■ Your assignment: Repeat the records exactly as given. Do not include the pictures.
━━ Data records
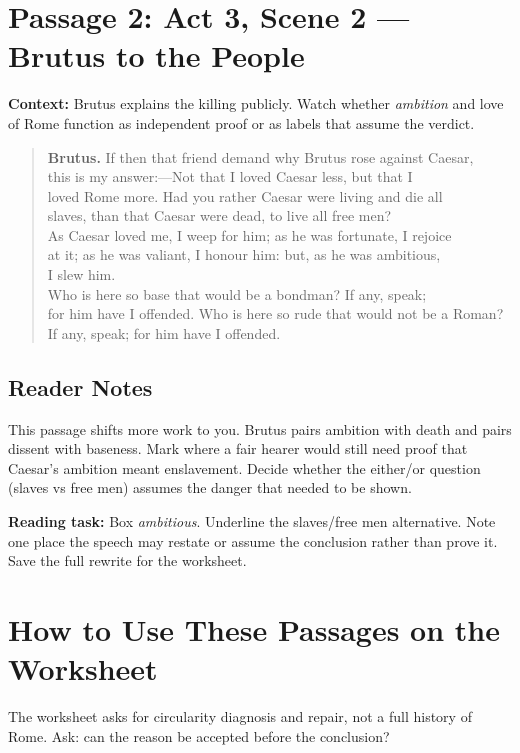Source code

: \documentclass[12pt]{article}
\newenvironment{playpassage}{\begin{quote}\footnotesize\setlength{\parskip}{0.08em}\setlength{\parindent}{0pt}}{\end{quote}}
\newcommand{\speaker}[1]{\textbf{#1.}}
\begin{document}
\section*{Passage 2: Act 3, Scene 2 --- Brutus to the People}

\textbf{Context:} Brutus explains the killing publicly. Watch whether \textit{ambition} and love of Rome function as independent proof or as labels that assume the verdict.

\begin{playpassage}
\speaker{Brutus} If then that friend demand why Brutus rose against Caesar,\\
this is my answer:---Not that I loved Caesar less, but that I\\
loved Rome more. Had you rather Caesar were living and die all\\
slaves, than that Caesar were dead, to live all free men?\\
As Caesar loved me, I weep for him; as he was fortunate, I rejoice\\
at it; as he was valiant, I honour him: but, as he was ambitious,\\
I slew him.\\
Who is here so base that would be a bondman? If any, speak;\\
for him have I offended. Who is here so rude that would not be a Roman?\\
If any, speak; for him have I offended.
\end{playpassage}

\subsection*{Reader Notes}

This passage shifts more work to you. Brutus pairs ambition with death and pairs dissent with baseness. Mark where a fair hearer would still need proof that Caesar's ambition meant enslavement. Decide whether the either/or question (slaves vs free men) assumes the danger that needed to be shown.

\textbf{Reading task:} Box \textit{ambitious}. Underline the slaves/free men alternative. Note one place the speech may restate or assume the conclusion rather than prove it. Save the full rewrite for the worksheet.

\section*{How to Use These Passages on the Worksheet}

The worksheet asks for circularity diagnosis and repair, not a full history of Rome. Ask: can the reason be accepted before the conclusion?
\end{document}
━━━━
■ Written answer:
Source code

: \documentclass[12pt]{article}
\newenvironment{playpassage}{\begin{quote}\footnotesize\setlength{\parskip}{0.08em}\setlength{\parindent}{0pt}}{\end{quote}}
\newcommand{\speaker}[1]{\textbf{#1.}}
\begin{document}
\section*{Passage 2: Act 3, Scene 2 --- Brutus to the People}

\textbf{Context:} Brutus explains the killing publicly. Watch whether \textit{ambition} and love of Rome function as independent proof or as labels that assume the verdict.

\begin{playpassage}
\speaker{Brutus} If then that friend demand why Brutus rose against Caesar,\\
this is my answer:---Not that I loved Caesar less, but that I\\
loved Rome more. Had you rather Caesar were living and die all\\
slaves, than that Caesar were dead, to live all free men?\\
As Caesar loved me, I weep for him; as he was fortunate, I rejoice\\
at it; as he was valiant, I honour him: but, as he was ambitious,\\
I slew him.\\
Who is here so base that would be a bondman? If any, speak;\\
for him have I offended. Who is here so rude that would not be a Roman?\\
If any, speak; for him have I offended.
\end{playpassage}

\subsection*{Reader Notes}

This passage shifts more work to you. Brutus pairs ambition with death and pairs dissent with baseness. Mark where a fair hearer would still need proof that Caesar's ambition meant enslavement. Decide whether the either/or question (slaves vs free men) assumes the danger that needed to be shown.

\textbf{Reading task:} Box \textit{ambitious}. Underline the slaves/free men alternative. Note one place the speech may restate or assume the conclusion rather than prove it. Save the full rewrite for the worksheet.

\section*{How to Use These Passages on the Worksheet}

The worksheet asks for circularity diagnosis and repair, not a full history of Rome. Ask: can the reason be accepted before the conclusion?
\end{document}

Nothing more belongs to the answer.